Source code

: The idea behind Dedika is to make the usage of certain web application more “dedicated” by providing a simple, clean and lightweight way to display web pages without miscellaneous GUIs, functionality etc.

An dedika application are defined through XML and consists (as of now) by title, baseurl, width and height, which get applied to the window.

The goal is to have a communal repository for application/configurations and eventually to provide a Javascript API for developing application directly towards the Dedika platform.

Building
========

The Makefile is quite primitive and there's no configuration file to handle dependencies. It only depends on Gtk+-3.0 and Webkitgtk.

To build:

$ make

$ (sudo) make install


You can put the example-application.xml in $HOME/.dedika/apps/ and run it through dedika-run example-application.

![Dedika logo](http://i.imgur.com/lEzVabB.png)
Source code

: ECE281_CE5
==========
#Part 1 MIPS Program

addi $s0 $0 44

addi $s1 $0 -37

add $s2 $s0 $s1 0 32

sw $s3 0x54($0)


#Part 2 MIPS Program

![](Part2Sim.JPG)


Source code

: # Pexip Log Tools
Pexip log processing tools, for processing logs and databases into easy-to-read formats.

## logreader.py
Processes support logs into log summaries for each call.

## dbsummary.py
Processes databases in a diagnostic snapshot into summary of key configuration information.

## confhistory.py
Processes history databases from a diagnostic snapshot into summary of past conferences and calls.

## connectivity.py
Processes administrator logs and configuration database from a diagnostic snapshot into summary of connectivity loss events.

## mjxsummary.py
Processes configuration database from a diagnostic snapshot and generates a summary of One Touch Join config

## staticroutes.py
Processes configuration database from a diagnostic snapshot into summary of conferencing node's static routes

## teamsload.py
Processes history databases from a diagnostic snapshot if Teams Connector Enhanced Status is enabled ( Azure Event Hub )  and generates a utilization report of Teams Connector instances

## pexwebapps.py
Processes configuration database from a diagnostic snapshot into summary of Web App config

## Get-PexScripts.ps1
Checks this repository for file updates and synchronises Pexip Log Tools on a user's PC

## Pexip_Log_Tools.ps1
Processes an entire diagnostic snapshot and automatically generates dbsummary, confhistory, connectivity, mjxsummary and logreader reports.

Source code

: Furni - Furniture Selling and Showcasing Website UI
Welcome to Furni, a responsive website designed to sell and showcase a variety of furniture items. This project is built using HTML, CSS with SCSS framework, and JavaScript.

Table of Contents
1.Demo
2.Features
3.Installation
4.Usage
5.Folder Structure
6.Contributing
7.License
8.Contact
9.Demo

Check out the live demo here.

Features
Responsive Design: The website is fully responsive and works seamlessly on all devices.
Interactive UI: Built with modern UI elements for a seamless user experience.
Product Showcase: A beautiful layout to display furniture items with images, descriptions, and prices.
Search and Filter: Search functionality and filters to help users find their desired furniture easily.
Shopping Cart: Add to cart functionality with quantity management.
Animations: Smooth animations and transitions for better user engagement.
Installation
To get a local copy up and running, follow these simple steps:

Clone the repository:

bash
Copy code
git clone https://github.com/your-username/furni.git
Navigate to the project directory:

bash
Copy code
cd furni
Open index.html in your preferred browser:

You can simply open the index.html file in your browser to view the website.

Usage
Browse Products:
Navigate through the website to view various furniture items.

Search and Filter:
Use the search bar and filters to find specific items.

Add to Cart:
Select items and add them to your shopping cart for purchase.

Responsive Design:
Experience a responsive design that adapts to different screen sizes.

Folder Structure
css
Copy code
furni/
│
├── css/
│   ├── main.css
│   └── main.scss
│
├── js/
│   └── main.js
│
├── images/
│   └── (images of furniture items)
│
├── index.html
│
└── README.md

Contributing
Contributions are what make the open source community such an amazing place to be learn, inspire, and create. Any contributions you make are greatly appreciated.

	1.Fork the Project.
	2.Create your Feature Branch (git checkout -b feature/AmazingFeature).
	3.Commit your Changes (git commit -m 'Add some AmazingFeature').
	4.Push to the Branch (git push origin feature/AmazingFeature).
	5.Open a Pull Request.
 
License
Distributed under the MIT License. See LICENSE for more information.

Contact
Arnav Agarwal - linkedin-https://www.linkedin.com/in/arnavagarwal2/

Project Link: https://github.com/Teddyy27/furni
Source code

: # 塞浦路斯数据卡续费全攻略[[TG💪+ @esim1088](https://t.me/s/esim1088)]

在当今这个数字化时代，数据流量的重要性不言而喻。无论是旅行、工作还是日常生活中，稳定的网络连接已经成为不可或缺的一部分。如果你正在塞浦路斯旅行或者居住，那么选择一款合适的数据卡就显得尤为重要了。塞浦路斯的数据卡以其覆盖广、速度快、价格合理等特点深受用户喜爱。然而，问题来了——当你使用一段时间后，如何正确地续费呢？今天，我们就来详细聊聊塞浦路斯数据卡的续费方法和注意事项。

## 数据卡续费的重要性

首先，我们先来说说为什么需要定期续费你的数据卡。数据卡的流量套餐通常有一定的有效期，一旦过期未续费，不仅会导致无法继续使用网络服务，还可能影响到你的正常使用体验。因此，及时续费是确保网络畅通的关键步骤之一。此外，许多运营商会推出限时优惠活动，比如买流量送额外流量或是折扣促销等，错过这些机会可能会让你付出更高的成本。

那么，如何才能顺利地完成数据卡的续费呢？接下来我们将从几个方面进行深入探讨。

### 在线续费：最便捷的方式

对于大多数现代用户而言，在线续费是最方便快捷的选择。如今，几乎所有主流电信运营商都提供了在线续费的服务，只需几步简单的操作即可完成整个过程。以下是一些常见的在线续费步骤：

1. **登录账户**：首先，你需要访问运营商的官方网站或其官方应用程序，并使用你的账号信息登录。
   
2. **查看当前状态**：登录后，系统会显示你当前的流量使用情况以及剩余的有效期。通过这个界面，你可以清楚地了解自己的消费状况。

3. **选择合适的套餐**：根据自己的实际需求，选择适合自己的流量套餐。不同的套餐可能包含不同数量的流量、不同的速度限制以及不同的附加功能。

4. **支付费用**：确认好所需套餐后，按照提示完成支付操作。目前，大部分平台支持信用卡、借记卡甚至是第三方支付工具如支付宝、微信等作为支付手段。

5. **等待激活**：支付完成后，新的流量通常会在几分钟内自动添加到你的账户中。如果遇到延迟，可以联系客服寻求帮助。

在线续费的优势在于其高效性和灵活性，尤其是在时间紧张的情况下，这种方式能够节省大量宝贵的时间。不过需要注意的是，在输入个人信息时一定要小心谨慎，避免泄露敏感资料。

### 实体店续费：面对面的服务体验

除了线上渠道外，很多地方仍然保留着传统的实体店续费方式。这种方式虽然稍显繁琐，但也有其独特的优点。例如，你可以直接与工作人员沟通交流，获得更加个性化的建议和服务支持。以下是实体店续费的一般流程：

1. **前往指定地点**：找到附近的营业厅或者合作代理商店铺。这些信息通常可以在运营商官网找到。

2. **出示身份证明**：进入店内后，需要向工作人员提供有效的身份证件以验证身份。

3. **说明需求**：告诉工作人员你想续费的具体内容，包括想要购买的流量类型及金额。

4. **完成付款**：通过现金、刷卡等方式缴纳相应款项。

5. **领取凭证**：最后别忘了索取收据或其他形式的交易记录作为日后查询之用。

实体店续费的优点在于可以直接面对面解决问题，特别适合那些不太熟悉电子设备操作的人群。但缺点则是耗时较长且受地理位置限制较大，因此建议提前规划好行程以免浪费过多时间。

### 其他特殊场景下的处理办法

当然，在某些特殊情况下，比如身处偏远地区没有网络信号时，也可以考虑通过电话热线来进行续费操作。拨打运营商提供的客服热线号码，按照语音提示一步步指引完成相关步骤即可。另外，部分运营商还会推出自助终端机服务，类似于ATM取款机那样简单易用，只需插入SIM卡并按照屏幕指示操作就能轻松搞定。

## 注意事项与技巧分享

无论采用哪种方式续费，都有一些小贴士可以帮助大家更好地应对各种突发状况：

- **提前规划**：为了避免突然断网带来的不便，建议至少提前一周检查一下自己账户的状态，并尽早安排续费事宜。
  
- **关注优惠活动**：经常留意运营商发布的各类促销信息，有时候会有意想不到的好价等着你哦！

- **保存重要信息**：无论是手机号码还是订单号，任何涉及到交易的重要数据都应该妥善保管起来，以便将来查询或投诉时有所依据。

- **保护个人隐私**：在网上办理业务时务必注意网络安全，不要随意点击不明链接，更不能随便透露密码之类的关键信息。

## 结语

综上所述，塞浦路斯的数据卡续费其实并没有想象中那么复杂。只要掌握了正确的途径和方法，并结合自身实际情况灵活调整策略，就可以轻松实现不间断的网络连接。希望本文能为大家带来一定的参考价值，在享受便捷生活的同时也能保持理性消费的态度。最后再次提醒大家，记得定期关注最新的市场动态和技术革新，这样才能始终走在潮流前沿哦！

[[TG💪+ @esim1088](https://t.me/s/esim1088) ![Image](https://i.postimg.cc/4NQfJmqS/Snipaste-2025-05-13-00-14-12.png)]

□ □ □ □ □ □ □

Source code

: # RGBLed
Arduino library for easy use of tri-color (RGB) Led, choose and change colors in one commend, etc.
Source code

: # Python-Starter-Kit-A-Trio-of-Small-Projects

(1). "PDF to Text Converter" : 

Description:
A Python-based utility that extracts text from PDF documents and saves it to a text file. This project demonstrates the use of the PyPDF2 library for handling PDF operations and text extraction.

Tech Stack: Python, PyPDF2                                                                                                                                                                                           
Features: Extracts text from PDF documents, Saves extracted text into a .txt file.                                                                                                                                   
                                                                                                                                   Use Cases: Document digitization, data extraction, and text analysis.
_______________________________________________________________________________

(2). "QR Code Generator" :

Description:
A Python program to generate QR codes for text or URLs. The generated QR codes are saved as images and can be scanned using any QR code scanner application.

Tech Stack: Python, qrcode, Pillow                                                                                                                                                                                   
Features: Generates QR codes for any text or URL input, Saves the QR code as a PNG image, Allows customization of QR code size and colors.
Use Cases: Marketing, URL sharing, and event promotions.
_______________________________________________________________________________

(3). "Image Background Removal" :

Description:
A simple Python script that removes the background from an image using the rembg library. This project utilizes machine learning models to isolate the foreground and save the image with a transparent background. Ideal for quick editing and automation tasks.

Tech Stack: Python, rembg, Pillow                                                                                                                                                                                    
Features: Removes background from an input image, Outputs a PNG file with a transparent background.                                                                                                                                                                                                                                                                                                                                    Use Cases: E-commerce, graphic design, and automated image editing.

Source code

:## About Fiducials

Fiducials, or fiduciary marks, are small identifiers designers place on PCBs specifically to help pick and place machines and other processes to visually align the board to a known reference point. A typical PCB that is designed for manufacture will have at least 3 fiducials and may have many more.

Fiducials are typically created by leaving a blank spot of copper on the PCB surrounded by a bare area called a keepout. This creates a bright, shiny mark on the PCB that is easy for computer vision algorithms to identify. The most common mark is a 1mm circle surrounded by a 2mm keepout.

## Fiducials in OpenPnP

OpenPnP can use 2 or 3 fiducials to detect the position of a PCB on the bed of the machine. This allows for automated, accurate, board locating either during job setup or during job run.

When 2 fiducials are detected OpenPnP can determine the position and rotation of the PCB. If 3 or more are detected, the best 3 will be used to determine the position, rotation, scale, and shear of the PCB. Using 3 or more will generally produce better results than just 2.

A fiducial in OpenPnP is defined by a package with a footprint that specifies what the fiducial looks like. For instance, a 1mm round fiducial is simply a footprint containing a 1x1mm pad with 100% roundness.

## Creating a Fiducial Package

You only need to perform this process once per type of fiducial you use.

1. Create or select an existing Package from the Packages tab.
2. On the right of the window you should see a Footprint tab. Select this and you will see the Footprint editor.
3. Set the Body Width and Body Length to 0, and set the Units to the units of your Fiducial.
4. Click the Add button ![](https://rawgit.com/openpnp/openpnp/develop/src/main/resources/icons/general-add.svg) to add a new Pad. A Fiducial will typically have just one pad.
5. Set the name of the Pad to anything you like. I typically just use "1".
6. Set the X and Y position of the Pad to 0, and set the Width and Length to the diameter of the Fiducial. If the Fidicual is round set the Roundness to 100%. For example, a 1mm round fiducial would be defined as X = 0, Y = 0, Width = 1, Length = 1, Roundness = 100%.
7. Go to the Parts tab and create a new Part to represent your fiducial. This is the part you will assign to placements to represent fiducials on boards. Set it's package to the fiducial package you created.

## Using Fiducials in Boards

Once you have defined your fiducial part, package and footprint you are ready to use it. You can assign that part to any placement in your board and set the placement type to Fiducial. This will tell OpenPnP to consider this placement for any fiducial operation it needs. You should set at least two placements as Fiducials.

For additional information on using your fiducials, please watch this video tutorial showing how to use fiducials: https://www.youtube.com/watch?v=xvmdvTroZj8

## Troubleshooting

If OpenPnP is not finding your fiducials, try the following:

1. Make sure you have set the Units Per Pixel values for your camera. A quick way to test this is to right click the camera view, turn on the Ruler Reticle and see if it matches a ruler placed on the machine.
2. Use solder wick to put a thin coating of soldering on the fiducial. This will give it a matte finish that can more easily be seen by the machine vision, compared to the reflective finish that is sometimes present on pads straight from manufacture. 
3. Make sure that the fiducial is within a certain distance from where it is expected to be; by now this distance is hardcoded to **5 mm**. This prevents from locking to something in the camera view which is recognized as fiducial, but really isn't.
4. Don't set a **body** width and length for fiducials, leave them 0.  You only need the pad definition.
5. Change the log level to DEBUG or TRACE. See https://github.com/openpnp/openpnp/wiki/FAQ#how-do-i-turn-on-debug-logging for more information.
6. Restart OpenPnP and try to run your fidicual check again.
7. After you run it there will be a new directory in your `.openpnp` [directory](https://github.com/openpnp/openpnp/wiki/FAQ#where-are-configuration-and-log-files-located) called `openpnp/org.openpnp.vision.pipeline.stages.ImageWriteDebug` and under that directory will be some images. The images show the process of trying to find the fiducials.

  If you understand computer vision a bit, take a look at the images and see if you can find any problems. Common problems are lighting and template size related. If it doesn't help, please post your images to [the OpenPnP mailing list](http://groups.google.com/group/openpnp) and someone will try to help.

□ □ □ □ □ □ □

• _WORK TO BE COMPLETED_
When a line in the data holds the word "should", show that line.

• _RESPONSE BOX_
2. On the right of the window you should see a Footprint tab. Select this and you will see the Footprint editor.
Once you have defined your fiducial part, package and footprint you are ready to use it. You can assign that part to any placement in your board and set the placement type to Fiducial. This will tell OpenPnP to consider this placement for any fiducial operation it needs. You should set at least two placements as Fiducials.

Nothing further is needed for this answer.